EXERCISE DESCRIPTION - Whenever a line contains "files", include it in the count; reply with the number of such lines in the data and nothing else.

Dataset records
◆ ◆ ◆ ◆ ◆ ◆ ◆
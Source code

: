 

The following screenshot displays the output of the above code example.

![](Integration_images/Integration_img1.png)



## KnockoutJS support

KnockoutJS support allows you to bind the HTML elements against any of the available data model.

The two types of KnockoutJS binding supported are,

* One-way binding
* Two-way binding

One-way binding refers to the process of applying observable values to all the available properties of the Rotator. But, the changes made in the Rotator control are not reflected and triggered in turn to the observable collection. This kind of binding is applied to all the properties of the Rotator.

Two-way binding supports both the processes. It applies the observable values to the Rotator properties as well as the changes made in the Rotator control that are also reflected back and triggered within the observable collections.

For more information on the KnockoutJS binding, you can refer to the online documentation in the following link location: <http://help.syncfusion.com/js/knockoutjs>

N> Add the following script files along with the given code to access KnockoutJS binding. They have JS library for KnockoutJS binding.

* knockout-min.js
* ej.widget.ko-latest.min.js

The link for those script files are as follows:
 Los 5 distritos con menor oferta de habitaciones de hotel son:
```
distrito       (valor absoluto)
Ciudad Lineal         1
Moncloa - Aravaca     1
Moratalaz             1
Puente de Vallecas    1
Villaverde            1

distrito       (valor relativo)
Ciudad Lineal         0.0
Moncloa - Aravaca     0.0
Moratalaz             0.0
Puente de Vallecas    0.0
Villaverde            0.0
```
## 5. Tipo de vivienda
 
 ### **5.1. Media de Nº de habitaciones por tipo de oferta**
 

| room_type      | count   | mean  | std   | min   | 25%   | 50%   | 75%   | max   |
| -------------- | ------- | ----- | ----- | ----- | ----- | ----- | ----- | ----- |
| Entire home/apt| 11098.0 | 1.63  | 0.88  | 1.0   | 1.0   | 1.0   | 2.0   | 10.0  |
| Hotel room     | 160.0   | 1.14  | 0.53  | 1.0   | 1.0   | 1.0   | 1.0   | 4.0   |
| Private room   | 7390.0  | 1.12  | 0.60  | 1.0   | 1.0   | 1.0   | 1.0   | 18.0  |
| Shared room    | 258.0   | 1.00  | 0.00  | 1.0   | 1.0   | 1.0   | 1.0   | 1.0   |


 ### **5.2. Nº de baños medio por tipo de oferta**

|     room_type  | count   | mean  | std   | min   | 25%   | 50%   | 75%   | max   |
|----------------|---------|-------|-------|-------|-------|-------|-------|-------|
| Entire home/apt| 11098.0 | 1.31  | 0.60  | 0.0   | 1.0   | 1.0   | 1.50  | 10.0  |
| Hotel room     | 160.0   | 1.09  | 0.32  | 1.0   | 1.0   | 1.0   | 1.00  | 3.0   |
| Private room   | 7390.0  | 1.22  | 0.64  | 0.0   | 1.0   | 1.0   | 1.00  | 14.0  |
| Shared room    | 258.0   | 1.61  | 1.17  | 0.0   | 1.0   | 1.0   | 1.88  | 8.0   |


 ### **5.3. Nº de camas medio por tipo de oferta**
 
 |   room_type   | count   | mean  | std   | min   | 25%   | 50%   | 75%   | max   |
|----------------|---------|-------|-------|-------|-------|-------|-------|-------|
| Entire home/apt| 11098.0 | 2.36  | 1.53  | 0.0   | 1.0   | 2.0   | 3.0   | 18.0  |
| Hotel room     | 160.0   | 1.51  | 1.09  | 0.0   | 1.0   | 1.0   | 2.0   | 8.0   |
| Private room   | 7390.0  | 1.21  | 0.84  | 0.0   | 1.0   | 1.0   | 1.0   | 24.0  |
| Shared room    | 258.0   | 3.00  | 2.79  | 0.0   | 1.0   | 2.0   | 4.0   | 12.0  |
◆ ◆ ◆ ◆ ◆ ◆ ◆
TASK RESULT - 2